Everything in the listing below from the line containing "The page will reload if you make edits." through the line containing "Your app is ready to be deployed!" must be repeated exactly; the remaining lines are not wanted.

■ **Data**

========================================

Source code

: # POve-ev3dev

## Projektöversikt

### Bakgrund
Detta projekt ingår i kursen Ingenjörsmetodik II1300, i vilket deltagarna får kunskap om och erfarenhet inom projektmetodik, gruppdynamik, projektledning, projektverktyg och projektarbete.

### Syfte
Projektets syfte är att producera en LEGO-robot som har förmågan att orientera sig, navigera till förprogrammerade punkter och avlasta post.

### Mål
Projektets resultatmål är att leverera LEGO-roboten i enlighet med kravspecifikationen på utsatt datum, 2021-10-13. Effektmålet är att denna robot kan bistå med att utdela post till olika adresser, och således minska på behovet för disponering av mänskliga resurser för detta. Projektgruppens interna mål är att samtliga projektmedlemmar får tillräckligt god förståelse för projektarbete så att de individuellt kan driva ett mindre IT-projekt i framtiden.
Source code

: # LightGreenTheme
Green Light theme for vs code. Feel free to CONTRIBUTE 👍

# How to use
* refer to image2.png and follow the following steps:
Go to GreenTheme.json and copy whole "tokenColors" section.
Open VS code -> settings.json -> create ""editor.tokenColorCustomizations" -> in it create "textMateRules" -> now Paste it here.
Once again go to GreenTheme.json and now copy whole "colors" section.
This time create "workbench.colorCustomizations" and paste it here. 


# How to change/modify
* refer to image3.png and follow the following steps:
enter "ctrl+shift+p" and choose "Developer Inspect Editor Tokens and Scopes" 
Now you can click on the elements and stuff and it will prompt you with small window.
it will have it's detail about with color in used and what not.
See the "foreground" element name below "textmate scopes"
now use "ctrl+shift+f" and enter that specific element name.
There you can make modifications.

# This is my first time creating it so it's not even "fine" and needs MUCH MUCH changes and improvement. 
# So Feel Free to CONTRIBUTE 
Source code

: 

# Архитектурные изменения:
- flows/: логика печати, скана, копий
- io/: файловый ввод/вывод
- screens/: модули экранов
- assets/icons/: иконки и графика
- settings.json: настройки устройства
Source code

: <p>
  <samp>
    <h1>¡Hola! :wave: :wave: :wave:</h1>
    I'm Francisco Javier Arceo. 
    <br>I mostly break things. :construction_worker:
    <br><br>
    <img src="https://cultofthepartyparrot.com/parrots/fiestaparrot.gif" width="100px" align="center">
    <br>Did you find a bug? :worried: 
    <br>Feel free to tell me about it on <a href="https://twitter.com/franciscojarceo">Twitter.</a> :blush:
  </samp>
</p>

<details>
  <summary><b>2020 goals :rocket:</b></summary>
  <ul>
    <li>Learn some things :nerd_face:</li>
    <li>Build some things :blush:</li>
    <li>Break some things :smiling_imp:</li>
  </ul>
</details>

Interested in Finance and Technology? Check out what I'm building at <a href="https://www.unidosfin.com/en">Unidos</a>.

========================================

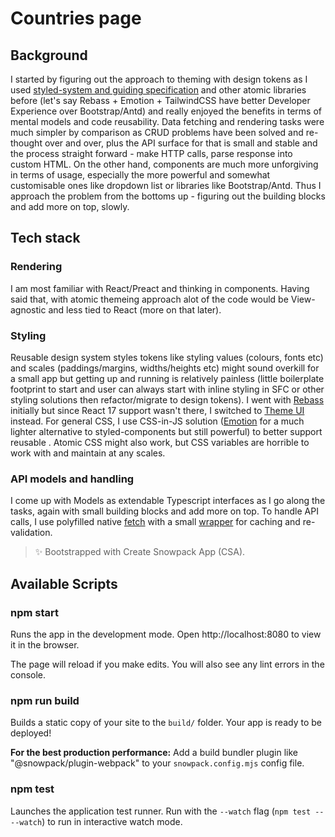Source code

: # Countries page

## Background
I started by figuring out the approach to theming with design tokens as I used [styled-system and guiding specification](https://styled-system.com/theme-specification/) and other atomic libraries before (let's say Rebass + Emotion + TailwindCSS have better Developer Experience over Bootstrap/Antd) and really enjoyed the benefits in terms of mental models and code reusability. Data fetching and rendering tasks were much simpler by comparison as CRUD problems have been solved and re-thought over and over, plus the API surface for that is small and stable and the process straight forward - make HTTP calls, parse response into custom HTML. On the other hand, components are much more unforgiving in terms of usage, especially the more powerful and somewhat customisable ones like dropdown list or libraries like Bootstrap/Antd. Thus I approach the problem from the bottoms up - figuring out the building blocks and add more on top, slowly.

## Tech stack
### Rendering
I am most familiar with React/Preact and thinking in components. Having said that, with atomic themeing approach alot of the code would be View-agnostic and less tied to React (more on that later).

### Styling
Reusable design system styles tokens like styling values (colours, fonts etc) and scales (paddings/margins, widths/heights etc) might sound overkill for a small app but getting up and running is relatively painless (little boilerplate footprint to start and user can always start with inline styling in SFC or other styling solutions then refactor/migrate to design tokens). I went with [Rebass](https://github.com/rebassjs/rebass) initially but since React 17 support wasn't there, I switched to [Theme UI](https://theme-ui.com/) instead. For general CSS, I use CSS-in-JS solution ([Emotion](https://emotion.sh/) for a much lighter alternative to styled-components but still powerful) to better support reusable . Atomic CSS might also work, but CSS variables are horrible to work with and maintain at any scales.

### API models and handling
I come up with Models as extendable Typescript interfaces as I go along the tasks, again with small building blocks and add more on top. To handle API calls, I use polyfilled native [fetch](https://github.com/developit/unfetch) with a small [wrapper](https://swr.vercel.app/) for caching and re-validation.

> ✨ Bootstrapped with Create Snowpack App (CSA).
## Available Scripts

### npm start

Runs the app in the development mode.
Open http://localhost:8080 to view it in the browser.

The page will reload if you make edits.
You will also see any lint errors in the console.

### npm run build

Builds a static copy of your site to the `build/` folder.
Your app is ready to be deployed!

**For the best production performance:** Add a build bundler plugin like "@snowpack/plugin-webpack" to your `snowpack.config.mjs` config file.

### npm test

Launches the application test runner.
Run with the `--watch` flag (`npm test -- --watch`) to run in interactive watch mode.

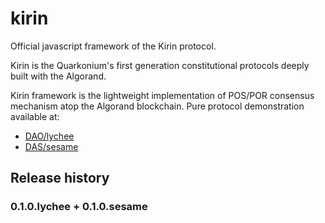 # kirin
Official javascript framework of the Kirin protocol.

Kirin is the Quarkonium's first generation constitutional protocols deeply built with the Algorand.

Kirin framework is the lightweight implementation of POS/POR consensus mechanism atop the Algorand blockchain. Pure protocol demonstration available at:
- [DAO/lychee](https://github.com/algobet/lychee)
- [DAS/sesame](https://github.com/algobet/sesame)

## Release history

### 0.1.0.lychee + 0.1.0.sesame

========================================

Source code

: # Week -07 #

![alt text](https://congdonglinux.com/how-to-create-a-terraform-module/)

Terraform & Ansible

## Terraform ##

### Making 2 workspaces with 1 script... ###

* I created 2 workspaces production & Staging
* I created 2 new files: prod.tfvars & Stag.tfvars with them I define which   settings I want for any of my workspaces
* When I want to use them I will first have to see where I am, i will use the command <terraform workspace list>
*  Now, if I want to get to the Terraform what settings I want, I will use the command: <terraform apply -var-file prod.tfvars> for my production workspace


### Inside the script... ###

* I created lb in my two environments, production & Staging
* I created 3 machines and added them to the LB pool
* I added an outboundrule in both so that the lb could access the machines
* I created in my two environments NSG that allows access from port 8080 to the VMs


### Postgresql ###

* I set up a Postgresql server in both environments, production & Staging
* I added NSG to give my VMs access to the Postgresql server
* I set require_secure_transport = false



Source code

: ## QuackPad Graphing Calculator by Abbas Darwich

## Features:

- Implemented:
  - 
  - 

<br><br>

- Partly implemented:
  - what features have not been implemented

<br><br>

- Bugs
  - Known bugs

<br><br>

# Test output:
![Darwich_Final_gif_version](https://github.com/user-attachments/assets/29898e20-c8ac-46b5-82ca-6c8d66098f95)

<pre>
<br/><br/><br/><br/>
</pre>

========================================

■ **Answer area**
The page will reload if you make edits.
You will also see any lint errors in the console.

### npm run build

Builds a static copy of your site to the `build/` folder.
Your app is ready to be deployed!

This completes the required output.